Sylvestre, D. A.; Liang, N.; Galan, J. G.; Safar, A. M.; Souza, F. D.; Bancks, M. C.; Sundaram, V. S.; Scott, B. W.; Schalich, K.; Goodson, M. L.; Rutkowsky, J. M.; Galang, K. G.; Ozturk, G.; Mills, D. A.; Barile, D.; Taha, A. Y.

Whey protein phospholipid concentrate (WPPC), a byproduct of whey protein processing, is high in phospholipids and glycoconjugates which serve as substrates for fatty acids and sugar monomers (e.g. sialic acid) critical to neuronal myelin synthesis in the brain. This led us to hypothesize that WPPC will improve cognitive impairment induced by a high fat (HF) diet by promoting myelin turnover and improving myelin-dependent processes associated with encoding and storing memory. Male Wistar rats were randomized to one of four diets starting at weaning to ~6.5 months on age: a low-fat (LF) diet containing 10% fat by weight, a HF diet containing 45% fat by weight to induce cognitive impairment, and a HF diet containing either 1.6% or 10% WPPC by weight (n=12 per diet).
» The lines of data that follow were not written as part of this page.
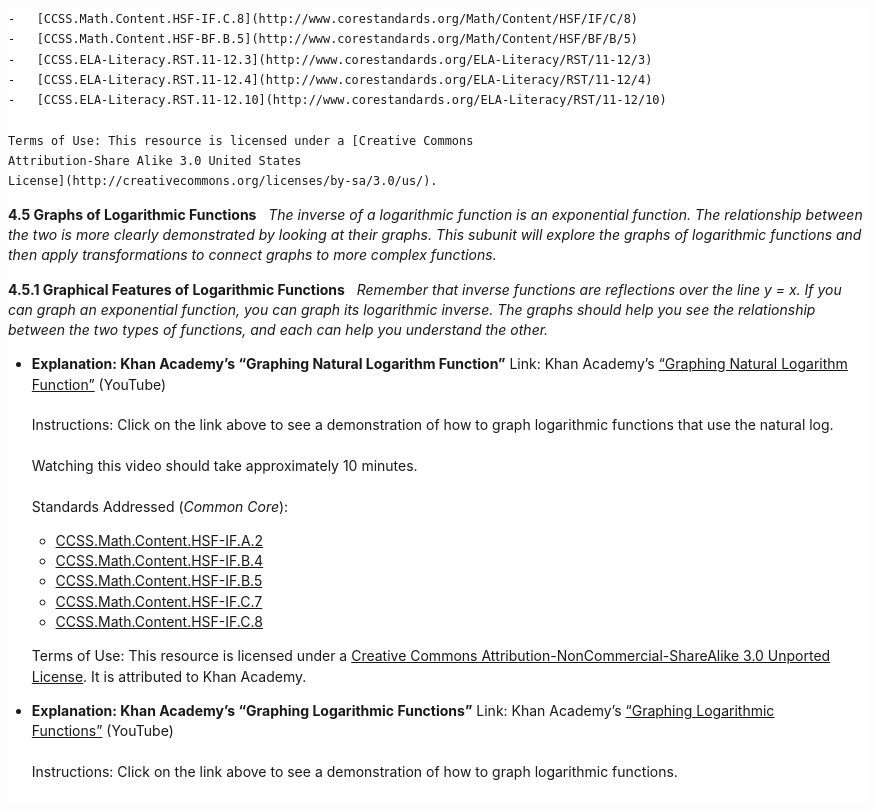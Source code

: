     -   [CCSS.Math.Content.HSF-IF.C.8](http://www.corestandards.org/Math/Content/HSF/IF/C/8)
    -   [CCSS.Math.Content.HSF-BF.B.5](http://www.corestandards.org/Math/Content/HSF/BF/B/5)
    -   [CCSS.ELA-Literacy.RST.11-12.3](http://www.corestandards.org/ELA-Literacy/RST/11-12/3)
    -   [CCSS.ELA-Literacy.RST.11-12.4](http://www.corestandards.org/ELA-Literacy/RST/11-12/4)
    -   [CCSS.ELA-Literacy.RST.11-12.10](http://www.corestandards.org/ELA-Literacy/RST/11-12/10)

    Terms of Use: This resource is licensed under a [Creative Commons
    Attribution-Share Alike 3.0 United States
    License](http://creativecommons.org/licenses/by-sa/3.0/us/).

**4.5 Graphs of Logarithmic Functions** <span id="4.5"></span> 
*The inverse of a logarithmic function is an exponential function. The
relationship between the two is more clearly demonstrated by looking at
their graphs. This subunit will explore the graphs of logarithmic
functions and then apply transformations to connect graphs to more
complex functions.*

**4.5.1 Graphical Features of Logarithmic Functions** <span
id="4.5.1"></span> 
*Remember that inverse functions are reflections over the line y = x. If
you can graph an exponential function, you can graph its logarithmic
inverse. The graphs should help you see the relationship between the two
types of functions, and each can help you understand the other.*

-   **Explanation: Khan Academy’s “Graphing Natural Logarithm
    Function”**
    Link: Khan Academy’s [“Graphing Natural Logarithm
    Function”](https://www.khanacademy.org/math/algebra/logarithms-tutorial/natural_logarithm/v/graphing-natural-logarithm-function) (YouTube)  
        
     Instructions: Click on the link above to see a demonstration of how
    to graph logarithmic functions that use the natural log.  
        
     Watching this video should take approximately 10 minutes.  
        
     Standards Addressed (*Common Core*):

    -   [CCSS.Math.Content.HSF-IF.A.2](http://www.corestandards.org/Math/Content/HSF/IF/A/2)
    -   [CCSS.Math.Content.HSF-IF.B.4](http://www.corestandards.org/Math/Content/HSF/IF/B/4)
    -   [CCSS.Math.Content.HSF-IF.B.5](http://www.corestandards.org/Math/Content/HSF/IF/B/5)
    -   [CCSS.Math.Content.HSF-IF.C.7](http://www.corestandards.org/Math/Content/HSF/IF/C/7)
    -   [CCSS.Math.Content.HSF-IF.C.8](http://www.corestandards.org/Math/Content/HSF/IF/C/8)

    Terms of Use: This resource is licensed under a [Creative Commons
    Attribution-NonCommercial-ShareAlike 3.0 Unported
    License](http://creativecommons.org/licenses/by-nc-sa/3.0/). It is
    attributed to Khan Academy.

-   **Explanation: Khan Academy’s “Graphing Logarithmic Functions”**
    Link: Khan Academy’s [“Graphing Logarithmic
    Functions”](https://www.khanacademy.org/math/algebra/logarithms-tutorial/logarithm_basics/v/graphing-logarithmic-functions) (YouTube)  
        
     Instructions: Click on the link above to see a demonstration of how
    to graph logarithmic functions.  
      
Rats were subjected to cognitive testing after 2 and 4 months of dietary intervention and then implanted with chronic bipolar electrodes to measure axonal evoked responses within the entorhinal cortex-hippocampal circuitry. Phospholipid and sphingolipid components of myelin were quantified in the hippocampus. There were no significant differences in cognition measured by novel object recognition after 2 months of supplementation. At 4 months, rats on the HF diet performed significantly worse than rats on the LF, HF1.6 and HF10 diets. The beneficial effects of WPPC on cognition were due to a partial reversal in evoked response impairments in hippocampal memory storage. Additionally, hippocampus sphingolipids were higher in rats on the HF diet compared to the LF, HF1.6 and HF10 groups. These findings demonstrate that WPPC prevented cognitive impairment induced by a HF diet by regulating entorhinal cortex-hippocampal circuitries associated with memory storage, though modulating myelin turnover.